=== Work order ===
Write all entries out exactly, images excluded.

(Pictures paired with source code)
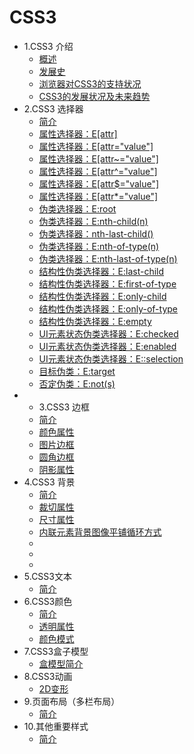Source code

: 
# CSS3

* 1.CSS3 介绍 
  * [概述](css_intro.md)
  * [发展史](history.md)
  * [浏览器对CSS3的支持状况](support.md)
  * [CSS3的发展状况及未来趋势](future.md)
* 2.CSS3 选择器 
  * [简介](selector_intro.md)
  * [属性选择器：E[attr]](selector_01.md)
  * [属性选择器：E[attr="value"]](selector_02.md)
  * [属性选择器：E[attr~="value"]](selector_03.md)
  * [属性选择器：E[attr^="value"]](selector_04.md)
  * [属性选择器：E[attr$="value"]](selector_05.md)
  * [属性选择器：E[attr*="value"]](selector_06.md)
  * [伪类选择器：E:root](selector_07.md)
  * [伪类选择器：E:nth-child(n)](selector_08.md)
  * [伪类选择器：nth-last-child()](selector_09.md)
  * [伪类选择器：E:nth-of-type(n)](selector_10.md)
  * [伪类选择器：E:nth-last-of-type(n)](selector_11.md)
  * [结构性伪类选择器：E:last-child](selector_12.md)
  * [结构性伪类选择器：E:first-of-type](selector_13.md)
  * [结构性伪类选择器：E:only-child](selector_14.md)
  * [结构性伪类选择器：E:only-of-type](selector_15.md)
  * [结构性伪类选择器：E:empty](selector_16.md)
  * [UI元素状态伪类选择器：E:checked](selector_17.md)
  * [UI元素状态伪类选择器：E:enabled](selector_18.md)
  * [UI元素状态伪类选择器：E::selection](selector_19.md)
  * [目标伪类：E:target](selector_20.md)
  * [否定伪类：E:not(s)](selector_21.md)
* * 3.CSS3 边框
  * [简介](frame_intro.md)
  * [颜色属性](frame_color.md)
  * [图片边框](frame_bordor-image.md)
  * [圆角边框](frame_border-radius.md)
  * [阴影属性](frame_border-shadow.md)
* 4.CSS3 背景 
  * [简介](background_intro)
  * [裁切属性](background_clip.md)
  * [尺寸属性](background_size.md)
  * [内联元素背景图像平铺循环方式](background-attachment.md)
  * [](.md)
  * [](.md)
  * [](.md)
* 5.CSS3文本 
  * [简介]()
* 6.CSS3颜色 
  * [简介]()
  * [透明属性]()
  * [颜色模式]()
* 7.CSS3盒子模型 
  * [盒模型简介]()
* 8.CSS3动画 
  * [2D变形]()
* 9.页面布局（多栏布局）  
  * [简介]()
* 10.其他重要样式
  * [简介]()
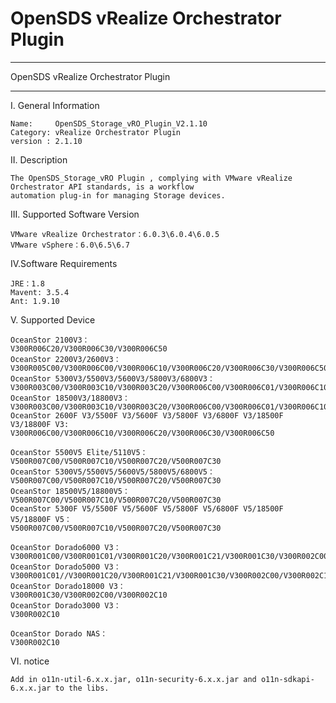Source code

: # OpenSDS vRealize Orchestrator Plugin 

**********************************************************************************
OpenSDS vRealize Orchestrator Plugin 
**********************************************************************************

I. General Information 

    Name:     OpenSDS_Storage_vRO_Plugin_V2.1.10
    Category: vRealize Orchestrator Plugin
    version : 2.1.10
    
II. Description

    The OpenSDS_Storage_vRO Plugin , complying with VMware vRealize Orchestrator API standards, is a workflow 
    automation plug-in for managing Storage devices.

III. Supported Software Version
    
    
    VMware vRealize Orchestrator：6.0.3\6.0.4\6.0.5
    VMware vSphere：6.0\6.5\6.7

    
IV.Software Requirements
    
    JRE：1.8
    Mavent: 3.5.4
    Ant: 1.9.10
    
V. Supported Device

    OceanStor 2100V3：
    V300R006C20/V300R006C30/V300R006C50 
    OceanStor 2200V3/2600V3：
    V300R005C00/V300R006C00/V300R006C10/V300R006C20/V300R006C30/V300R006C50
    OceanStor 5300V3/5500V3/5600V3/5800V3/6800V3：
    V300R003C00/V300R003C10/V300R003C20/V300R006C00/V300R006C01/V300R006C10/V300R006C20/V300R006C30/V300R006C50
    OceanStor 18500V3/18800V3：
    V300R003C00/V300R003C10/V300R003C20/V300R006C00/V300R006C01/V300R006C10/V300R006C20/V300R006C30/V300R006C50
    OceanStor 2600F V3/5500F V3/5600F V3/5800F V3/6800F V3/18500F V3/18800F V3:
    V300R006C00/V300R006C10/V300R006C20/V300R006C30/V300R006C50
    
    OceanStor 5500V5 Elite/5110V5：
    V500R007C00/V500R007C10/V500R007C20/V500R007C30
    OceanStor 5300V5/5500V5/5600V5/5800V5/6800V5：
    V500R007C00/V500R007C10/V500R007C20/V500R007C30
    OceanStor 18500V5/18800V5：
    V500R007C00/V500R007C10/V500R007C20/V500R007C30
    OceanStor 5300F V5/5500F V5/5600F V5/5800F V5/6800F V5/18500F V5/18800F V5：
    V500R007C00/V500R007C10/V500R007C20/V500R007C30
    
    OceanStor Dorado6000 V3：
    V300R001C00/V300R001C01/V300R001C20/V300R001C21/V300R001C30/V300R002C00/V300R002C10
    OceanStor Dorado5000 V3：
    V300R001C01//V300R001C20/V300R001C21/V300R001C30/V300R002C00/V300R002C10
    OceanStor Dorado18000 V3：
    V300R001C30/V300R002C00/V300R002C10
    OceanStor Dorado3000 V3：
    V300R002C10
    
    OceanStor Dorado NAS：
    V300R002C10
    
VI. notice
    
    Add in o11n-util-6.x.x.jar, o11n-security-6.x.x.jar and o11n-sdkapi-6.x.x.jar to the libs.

=== Reply to the exercise ===
Source code

: 
# CSS3

* 1.CSS3 介绍 
  * [概述](css_intro.md)
  * [发展史](history.md)
  * [浏览器对CSS3的支持状况](support.md)
  * [CSS3的发展状况及未来趋势](future.md)
* 2.CSS3 选择器 
  * [简介](selector_intro.md)
  * [属性选择器：E[attr]](selector_01.md)
  * [属性选择器：E[attr="value"]](selector_02.md)
  * [属性选择器：E[attr~="value"]](selector_03.md)
  * [属性选择器：E[attr^="value"]](selector_04.md)
  * [属性选择器：E[attr$="value"]](selector_05.md)
  * [属性选择器：E[attr*="value"]](selector_06.md)
  * [伪类选择器：E:root](selector_07.md)
  * [伪类选择器：E:nth-child(n)](selector_08.md)
  * [伪类选择器：nth-last-child()](selector_09.md)
  * [伪类选择器：E:nth-of-type(n)](selector_10.md)
  * [伪类选择器：E:nth-last-of-type(n)](selector_11.md)
  * [结构性伪类选择器：E:last-child](selector_12.md)
  * [结构性伪类选择器：E:first-of-type](selector_13.md)
  * [结构性伪类选择器：E:only-child](selector_14.md)
  * [结构性伪类选择器：E:only-of-type](selector_15.md)
  * [结构性伪类选择器：E:empty](selector_16.md)
  * [UI元素状态伪类选择器：E:checked](selector_17.md)
  * [UI元素状态伪类选择器：E:enabled](selector_18.md)
  * [UI元素状态伪类选择器：E::selection](selector_19.md)
  * [目标伪类：E:target](selector_20.md)
  * [否定伪类：E:not(s)](selector_21.md)
* * 3.CSS3 边框
  * [简介](frame_intro.md)
  * [颜色属性](frame_color.md)
  * [图片边框](frame_bordor-image.md)
  * [圆角边框](frame_border-radius.md)
  * [阴影属性](frame_border-shadow.md)
* 4.CSS3 背景 
  * [简介](background_intro)
  * [裁切属性](background_clip.md)
  * [尺寸属性](background_size.md)
  * [内联元素背景图像平铺循环方式](background-attachment.md)
  * [](.md)
  * [](.md)
  * [](.md)
* 5.CSS3文本 
  * [简介]()
* 6.CSS3颜色 
  * [简介]()
  * [透明属性]()
  * [颜色模式]()
* 7.CSS3盒子模型 
  * [盒模型简介]()
* 8.CSS3动画 
  * [2D变形]()
* 9.页面布局（多栏布局）  
  * [简介]()
* 10.其他重要样式
  * [简介]()
Source code

: # OpenSDS vRealize Orchestrator Plugin 

**********************************************************************************
OpenSDS vRealize Orchestrator Plugin 
**********************************************************************************

I. General Information 

    Name:     OpenSDS_Storage_vRO_Plugin_V2.1.10
    Category: vRealize Orchestrator Plugin
    version : 2.1.10
    
II. Description

    The OpenSDS_Storage_vRO Plugin , complying with VMware vRealize Orchestrator API standards, is a workflow 
    automation plug-in for managing Storage devices.

III. Supported Software Version
    
    
    VMware vRealize Orchestrator：6.0.3\6.0.4\6.0.5
    VMware vSphere：6.0\6.5\6.7

    
IV.Software Requirements
    
    JRE：1.8
    Mavent: 3.5.4
    Ant: 1.9.10
    
V. Supported Device

    OceanStor 2100V3：
    V300R006C20/V300R006C30/V300R006C50 
    OceanStor 2200V3/2600V3：
    V300R005C00/V300R006C00/V300R006C10/V300R006C20/V300R006C30/V300R006C50
    OceanStor 5300V3/5500V3/5600V3/5800V3/6800V3：
    V300R003C00/V300R003C10/V300R003C20/V300R006C00/V300R006C01/V300R006C10/V300R006C20/V300R006C30/V300R006C50
    OceanStor 18500V3/18800V3：
    V300R003C00/V300R003C10/V300R003C20/V300R006C00/V300R006C01/V300R006C10/V300R006C20/V300R006C30/V300R006C50
    OceanStor 2600F V3/5500F V3/5600F V3/5800F V3/6800F V3/18500F V3/18800F V3:
    V300R006C00/V300R006C10/V300R006C20/V300R006C30/V300R006C50
    
    OceanStor 5500V5 Elite/5110V5：
    V500R007C00/V500R007C10/V500R007C20/V500R007C30
    OceanStor 5300V5/5500V5/5600V5/5800V5/6800V5：
    V500R007C00/V500R007C10/V500R007C20/V500R007C30
    OceanStor 18500V5/18800V5：
    V500R007C00/V500R007C10/V500R007C20/V500R007C30
    OceanStor 5300F V5/5500F V5/5600F V5/5800F V5/6800F V5/18500F V5/18800F V5：
    V500R007C00/V500R007C10/V500R007C20/V500R007C30
    
    OceanStor Dorado6000 V3：
    V300R001C00/V300R001C01/V300R001C20/V300R001C21/V300R001C30/V300R002C00/V300R002C10
    OceanStor Dorado5000 V3：
    V300R001C01//V300R001C20/V300R001C21/V300R001C30/V300R002C00/V300R002C10
    OceanStor Dorado18000 V3：
    V300R001C30/V300R002C00/V300R002C10
    OceanStor Dorado3000 V3：
    V300R002C10
    
    OceanStor Dorado NAS：
    V300R002C10
    
VI. notice
    
    Add in o11n-util-6.x.x.jar, o11n-security-6.x.x.jar and o11n-sdkapi-6.x.x.jar to the libs.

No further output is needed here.